Corn Commentary

Happy Tax Day!

Seriously, who says that? Nobody, that’s who. Still, it’s one of those two sure things in life - but the other one only happens to us once while taxes happen every year!

apr15Taxes were appropriately part of the agenda last week during hearings and press conferences on Capitol Hill.

During a House Ways and Means Committee hearing on tax issues, American Farm Bureau President Bob Stallman testified that long-standing tax provisions should be made permanent, including Section 179 small business expensing which allows farmers and ranchers to expense certain purchases of assets. “Farm Bureau supports maintaining that with a cap of $500,000 per year. In other words, you could buy up to $500,000 worth of assets and be able to expense that amount in the first year, which would certainly help you bear the brunt of getting those assets to use in your business,” said Stallman.

That 500-thousand dollar break expired at the end of last year, along with many other provisions, but House Ways and Means Chairman Dave Camp of Michigan has said he is open to making some of them permanent. “We’re the only country in the world that has big pieces of its tax policy that expires, we now call those extenders,” said Camp. “We literally let them expire for a year, then we retroactively put them in place and then they go forward a year.”
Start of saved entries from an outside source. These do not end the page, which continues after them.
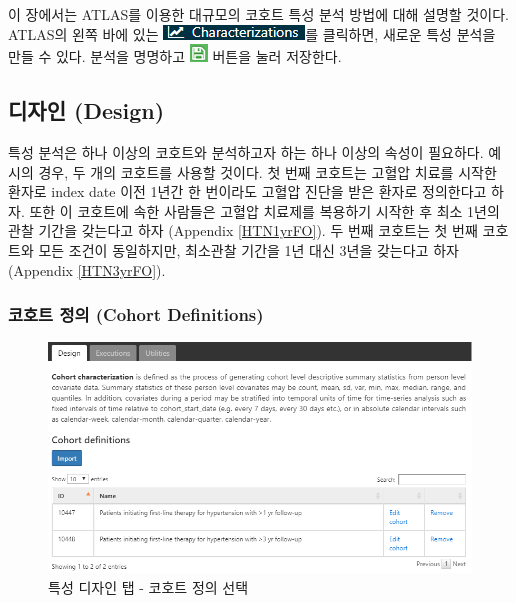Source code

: \documentclass[11pt]{book}
\theoremstyle{definition}
\theoremstyle{definition}
\theoremstyle{definition}
\theoremstyle{remark}
\begin{document}
이 장에서는 ATLAS를 이용한 대규모의 코호트 특성 분석 방법에 대해 설명할
것이다. ATLAS의 왼쪽 바에 있는
\includegraphics{images/Characterization/atlasCharacterizationMenuItem.png}를
클릭하면, 새로운 특성 분석을 만들 수 있다. 분석을 명명하고
\includegraphics{images/PopulationLevelEstimation/save.png} 버튼을 눌러
저장한다.

\subsection{디자인 (Design)}\label{-design}

특성 분석은 하나 이상의 코호트와 분석하고자 하는 하나 이상의 속성이
필요하다. 예시의 경우, 두 개의 코호트를 사용할 것이다. 첫 번째 코호트는
고혈압 치료를 시작한 환자로 index date 이전 1년간 한 번이라도 고혈압
진단을 받은 환자로 정의한다고 하자. 또한 이 코호트에 속한 사람들은
고혈압 치료제를 복용하기 시작한 후 최소 1년의 관찰 기간을 갖는다고 하자
(Appendix \ref{HTN1yrFO}). 두 번째 코호트는 첫 번째 코호트와 모든 조건이
동일하지만, 최소관찰 기간을 1년 대신 3년을 갖는다고 하자 (Appendix
\ref{HTN3yrFO}).

\subsubsection*{코호트 정의 (Cohort
Definitions)}\label{--cohort-definitions}

\begin{figure}

{\centering \includegraphics[width=1\linewidth]{images/Characterization/atlasCharacterizationCohortSelection} 

}

\caption{특성 디자인 탭 - 코호트 정의 선택}\label{fig:atlasCharacterizationCohortSelection}
\end{figure}
\end{document}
During an Americans for Tax Reform press conference after that hearing, Camp indicated he thought the expensing provision should be among those to be made permanent. “Some items are very good, whether it’s the expensing issue or research and development tax credit,” he said. “I look forward to continuing to work on those and have markups in committee to see which of these policies we can make permanent.”

More “extenders” include tax credits for biodiesel, advanced biofuels and wind energy, which are now part of Senate legislation recently passed out of the finance committee.